They once ruled Southern California, staking claim to broad stretches of coastline and hillsides. Then, in the 1980s, they began vanishing -- driven from their native habitat by tract houses, mini-malls and pesky environmentalists.
By the time gasoline prices barreled into the stratosphere this year, local oil wells had become the industrial equivalent of an endangered species.
From a peak population of 33,000, they dwindled to about 4,000. Surviving drills were forced to forage in strange locations, such as restaurant parking lots, residential lawns and inside faux office buildings.
Today, these holdout rigs stand as a symbol of both a bygone era and -- oddly -- the future.
Because of technological breakthroughs and rising demand for petroleum, the previously doomed hulks have gained a new lease on life. And abandoned wells are being pressed back into service.
If crude prices spiral high enough, "it might get to the point where people start tearing down houses to drill for oil," said Rich Baker, who oversees the Southern California branch of the state Division of Oil, Gas and Geothermal Resources. "It's happened before
In recent months, "we've had companies putting 45-year-old wells back into production," said Rock Zierman, spokesman for the California Independent Petroleum Assn.
Iraj Ershagi, director of USC's petroleum engineering program, predicts that the number of abandoned wells -- about 3,000 statewide -- might soon drop to zero.
But he said people probably wouldn't notice the resurgence of drilling. Since 1943, when Shell Oil pioneered the first "noiseless" derrick -- swaddled in fluffy insulation -- oil pumps have grown increasingly adaptable to urban settings.

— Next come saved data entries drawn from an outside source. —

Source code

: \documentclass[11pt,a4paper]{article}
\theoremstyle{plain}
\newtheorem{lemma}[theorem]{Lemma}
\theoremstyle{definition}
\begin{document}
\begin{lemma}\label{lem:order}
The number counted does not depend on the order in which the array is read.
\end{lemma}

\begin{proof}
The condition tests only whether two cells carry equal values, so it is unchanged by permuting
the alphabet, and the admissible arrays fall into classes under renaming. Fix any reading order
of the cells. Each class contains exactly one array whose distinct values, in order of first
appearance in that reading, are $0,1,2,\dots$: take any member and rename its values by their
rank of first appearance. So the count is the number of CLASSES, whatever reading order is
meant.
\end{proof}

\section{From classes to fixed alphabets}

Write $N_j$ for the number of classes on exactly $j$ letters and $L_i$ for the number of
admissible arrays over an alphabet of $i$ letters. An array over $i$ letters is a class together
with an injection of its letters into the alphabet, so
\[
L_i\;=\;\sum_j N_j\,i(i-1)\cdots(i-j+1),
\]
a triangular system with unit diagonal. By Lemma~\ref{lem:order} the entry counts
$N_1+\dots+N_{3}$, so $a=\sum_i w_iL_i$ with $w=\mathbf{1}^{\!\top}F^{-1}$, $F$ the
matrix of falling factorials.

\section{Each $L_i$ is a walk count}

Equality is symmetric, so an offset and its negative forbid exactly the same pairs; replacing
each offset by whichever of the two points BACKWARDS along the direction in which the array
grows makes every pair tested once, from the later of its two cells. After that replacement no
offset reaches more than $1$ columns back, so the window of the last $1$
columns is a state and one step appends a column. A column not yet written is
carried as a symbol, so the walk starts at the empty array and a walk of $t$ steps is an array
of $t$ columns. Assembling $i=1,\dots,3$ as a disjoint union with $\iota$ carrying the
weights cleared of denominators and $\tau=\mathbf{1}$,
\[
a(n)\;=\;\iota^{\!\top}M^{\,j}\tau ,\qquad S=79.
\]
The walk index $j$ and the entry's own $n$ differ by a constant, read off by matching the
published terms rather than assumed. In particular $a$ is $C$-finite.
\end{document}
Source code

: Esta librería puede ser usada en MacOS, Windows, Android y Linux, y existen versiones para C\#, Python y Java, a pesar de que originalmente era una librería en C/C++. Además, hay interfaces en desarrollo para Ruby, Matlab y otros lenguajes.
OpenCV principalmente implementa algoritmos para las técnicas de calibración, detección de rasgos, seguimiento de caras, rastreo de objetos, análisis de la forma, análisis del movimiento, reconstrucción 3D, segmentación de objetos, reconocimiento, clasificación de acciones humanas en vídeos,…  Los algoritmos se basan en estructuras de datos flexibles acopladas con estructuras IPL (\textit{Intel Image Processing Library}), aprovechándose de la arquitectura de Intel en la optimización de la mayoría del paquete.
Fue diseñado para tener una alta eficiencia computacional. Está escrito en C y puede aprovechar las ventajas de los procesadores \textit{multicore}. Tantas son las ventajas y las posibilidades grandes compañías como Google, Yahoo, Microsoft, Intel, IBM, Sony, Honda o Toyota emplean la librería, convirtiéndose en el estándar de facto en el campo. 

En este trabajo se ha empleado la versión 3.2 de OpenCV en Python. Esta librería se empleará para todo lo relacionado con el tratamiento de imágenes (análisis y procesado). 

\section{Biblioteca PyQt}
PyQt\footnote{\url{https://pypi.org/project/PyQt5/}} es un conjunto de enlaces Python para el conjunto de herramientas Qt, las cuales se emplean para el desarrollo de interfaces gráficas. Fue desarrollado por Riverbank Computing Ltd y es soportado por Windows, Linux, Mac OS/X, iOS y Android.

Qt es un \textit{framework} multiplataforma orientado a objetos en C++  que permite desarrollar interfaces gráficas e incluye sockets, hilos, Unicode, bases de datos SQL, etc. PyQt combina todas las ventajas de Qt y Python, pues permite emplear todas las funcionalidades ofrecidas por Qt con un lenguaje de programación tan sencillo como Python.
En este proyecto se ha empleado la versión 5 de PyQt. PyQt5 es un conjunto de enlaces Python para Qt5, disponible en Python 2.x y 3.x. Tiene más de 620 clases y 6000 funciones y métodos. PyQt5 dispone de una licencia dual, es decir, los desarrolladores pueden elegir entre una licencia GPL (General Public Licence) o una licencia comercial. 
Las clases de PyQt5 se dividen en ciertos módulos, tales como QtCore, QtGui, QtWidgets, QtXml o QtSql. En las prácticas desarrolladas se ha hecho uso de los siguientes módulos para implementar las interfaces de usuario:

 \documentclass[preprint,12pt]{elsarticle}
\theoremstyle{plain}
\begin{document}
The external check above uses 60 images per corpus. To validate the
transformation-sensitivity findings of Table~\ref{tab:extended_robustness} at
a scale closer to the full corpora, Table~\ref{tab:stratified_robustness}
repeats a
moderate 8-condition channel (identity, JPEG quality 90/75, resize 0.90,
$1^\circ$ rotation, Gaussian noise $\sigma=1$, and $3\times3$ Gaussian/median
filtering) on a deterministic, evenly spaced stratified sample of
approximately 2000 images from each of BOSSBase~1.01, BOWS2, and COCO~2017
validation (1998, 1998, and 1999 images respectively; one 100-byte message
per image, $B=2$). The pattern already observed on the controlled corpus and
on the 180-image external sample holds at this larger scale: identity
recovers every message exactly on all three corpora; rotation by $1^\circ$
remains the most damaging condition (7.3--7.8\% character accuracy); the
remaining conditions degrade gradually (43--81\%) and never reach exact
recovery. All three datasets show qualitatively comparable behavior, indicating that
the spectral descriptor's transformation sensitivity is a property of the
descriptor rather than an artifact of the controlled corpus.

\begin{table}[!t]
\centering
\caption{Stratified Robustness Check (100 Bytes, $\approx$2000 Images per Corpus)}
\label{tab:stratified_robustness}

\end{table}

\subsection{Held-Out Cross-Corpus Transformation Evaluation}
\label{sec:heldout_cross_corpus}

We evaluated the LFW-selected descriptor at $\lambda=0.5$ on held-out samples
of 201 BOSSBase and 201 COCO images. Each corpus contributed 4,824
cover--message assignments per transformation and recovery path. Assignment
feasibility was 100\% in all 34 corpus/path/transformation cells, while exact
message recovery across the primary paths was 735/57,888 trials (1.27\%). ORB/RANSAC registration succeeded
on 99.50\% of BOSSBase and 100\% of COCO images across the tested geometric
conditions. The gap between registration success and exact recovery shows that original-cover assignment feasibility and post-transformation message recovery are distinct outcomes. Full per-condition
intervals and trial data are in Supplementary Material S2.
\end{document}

In Signal Hill, grasshopper-style rigs drill for oil behind backyards, next to a Starbucks, in public parks and on the edge of a cemetery.
At Huntington Beach City Hall, three drills lurk in the parking lot. Like giant mechanical mosquitoes, they spend their days slurping up syrupy crude from beneath the earth's skin.
Some wells try to blend in with their surroundings. In the waters off Long Beach, rigs have disguised themselves as tropical islands with 45-foot waterfalls, banana trees, hibiscus and carved tikis. At night, the illuminated oases look like "giant orange, lemon and blue Popsicles looming out of the sea," one writer said.